§ WHAT IS REQUIRED
From the entries below, retype only the lines from the one with "- 💞️ I’m looking" through the one with "- Prefix Notation, the", exactly as written.

═══ DATA IN THIS EXERCISE

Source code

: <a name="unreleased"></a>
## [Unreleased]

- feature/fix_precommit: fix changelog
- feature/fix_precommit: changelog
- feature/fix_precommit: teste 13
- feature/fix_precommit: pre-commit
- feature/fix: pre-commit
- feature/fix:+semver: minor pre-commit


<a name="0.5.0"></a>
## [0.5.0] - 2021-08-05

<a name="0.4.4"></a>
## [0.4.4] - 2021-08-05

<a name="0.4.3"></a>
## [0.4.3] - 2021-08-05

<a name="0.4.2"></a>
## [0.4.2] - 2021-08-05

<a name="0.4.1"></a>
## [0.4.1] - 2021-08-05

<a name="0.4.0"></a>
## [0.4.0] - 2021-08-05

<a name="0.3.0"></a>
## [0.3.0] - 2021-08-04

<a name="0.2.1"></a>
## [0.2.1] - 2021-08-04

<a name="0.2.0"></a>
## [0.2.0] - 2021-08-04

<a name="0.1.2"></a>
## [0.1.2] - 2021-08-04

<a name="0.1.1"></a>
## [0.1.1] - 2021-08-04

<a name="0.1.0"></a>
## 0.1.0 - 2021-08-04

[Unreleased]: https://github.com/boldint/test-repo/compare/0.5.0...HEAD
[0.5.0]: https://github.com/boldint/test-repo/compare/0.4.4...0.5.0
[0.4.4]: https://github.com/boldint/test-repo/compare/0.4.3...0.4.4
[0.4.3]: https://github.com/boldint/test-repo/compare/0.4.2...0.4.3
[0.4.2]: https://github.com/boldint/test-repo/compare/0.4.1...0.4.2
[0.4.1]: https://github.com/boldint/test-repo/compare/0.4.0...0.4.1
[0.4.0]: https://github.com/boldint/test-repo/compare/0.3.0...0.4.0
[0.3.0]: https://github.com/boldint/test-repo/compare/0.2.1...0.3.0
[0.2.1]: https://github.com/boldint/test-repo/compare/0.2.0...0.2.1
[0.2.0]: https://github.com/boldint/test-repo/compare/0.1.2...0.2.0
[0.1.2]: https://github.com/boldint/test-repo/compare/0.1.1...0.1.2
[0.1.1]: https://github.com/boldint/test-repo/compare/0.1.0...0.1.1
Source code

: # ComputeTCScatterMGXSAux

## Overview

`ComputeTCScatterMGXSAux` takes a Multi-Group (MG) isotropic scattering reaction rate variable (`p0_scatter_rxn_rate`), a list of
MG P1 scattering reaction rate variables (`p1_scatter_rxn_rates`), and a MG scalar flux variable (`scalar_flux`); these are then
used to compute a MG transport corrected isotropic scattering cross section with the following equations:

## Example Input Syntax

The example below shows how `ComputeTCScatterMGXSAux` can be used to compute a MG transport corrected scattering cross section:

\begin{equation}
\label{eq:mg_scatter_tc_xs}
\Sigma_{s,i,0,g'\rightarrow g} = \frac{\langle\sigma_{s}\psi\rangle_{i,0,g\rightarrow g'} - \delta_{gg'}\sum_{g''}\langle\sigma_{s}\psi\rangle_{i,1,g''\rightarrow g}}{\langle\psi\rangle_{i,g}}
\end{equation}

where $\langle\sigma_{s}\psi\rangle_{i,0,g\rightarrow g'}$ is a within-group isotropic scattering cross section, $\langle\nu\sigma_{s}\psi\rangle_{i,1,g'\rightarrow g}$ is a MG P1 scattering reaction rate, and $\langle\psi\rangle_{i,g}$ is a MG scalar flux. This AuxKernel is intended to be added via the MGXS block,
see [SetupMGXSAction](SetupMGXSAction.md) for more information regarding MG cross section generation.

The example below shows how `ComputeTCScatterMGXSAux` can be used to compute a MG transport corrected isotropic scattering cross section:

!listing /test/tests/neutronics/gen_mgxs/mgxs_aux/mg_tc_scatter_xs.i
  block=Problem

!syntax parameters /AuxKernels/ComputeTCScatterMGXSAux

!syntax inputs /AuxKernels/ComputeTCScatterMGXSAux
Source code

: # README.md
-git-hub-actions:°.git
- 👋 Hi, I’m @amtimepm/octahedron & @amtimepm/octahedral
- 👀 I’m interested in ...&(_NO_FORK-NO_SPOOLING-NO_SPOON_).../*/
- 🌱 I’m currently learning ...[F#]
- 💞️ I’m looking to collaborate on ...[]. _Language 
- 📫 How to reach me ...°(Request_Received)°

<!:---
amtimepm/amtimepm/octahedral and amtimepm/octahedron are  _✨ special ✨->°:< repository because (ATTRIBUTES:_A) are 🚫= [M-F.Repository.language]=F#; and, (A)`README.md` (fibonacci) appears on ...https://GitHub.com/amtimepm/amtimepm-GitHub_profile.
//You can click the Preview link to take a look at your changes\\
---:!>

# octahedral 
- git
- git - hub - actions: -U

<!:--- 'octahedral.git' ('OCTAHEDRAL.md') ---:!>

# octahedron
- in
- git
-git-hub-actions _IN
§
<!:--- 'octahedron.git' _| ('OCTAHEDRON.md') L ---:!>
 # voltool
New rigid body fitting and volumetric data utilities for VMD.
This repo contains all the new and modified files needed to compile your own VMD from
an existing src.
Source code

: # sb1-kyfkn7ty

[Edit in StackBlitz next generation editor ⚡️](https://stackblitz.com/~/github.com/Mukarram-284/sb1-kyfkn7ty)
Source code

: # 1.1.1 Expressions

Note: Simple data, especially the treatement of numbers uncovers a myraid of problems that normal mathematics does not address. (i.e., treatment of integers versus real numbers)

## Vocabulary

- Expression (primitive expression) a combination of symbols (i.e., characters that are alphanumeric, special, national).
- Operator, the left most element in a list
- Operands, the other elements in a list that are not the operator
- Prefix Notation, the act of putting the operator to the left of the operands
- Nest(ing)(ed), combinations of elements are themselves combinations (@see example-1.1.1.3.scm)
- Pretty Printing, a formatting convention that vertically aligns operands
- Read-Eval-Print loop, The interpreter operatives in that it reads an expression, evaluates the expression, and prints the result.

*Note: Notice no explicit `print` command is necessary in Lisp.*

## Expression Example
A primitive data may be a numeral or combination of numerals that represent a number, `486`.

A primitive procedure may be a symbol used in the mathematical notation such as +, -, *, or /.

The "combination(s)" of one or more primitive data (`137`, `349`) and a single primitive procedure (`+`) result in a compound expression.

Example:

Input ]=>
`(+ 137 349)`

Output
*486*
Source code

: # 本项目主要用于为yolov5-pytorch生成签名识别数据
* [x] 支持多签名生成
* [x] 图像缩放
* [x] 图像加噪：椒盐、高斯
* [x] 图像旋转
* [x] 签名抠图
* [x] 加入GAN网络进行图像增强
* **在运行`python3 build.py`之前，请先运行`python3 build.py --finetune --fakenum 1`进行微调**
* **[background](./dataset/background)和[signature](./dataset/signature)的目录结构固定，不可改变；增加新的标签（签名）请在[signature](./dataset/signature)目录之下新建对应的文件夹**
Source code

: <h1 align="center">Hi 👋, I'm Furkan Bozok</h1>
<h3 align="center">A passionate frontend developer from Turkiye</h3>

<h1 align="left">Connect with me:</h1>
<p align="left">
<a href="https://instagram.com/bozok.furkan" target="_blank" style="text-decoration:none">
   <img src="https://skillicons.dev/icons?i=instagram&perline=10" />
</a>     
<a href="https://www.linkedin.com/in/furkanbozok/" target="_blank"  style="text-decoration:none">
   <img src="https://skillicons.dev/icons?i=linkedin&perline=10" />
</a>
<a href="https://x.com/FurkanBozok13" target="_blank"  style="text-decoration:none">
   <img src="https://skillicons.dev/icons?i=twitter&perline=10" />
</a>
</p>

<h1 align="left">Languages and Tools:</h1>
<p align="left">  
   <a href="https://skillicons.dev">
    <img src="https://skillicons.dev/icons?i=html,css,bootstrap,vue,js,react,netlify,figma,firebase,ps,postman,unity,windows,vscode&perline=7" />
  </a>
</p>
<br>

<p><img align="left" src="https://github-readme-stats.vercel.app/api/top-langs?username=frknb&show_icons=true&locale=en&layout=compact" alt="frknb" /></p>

══════

§ RESPONSE BOX
- 💞️ I’m looking to collaborate on ...[]. _Language 
- 📫 How to reach me ...°(Request_Received)°

<!:---
amtimepm/amtimepm/octahedral and amtimepm/octahedron are  _✨ special ✨->°:< repository because (ATTRIBUTES:_A) are 🚫= [M-F.Repository.language]=F#; and, (A)`README.md` (fibonacci) appears on ...https://GitHub.com/amtimepm/amtimepm-GitHub_profile.
//You can click the Preview link to take a look at your changes\\
---:!>

# octahedral 
- git
- git - hub - actions: -U

<!:--- 'octahedral.git' ('OCTAHEDRAL.md') ---:!>

# octahedron
- in
- git
-git-hub-actions _IN
§
<!:--- 'octahedron.git' _| ('OCTAHEDRON.md') L ---:!>
 # voltool
New rigid body fitting and volumetric data utilities for VMD.
This repo contains all the new and modified files needed to compile your own VMD from
an existing src.
Source code

: # sb1-kyfkn7ty

[Edit in StackBlitz next generation editor ⚡️](https://stackblitz.com/~/github.com/Mukarram-284/sb1-kyfkn7ty)
Source code

: # 1.1.1 Expressions

Note: Simple data, especially the treatement of numbers uncovers a myraid of problems that normal mathematics does not address. (i.e., treatment of integers versus real numbers)

## Vocabulary

- Expression (primitive expression) a combination of symbols (i.e., characters that are alphanumeric, special, national).
- Operator, the left most element in a list
- Operands, the other elements in a list that are not the operator
- Prefix Notation, the act of putting the operator to the left of the operands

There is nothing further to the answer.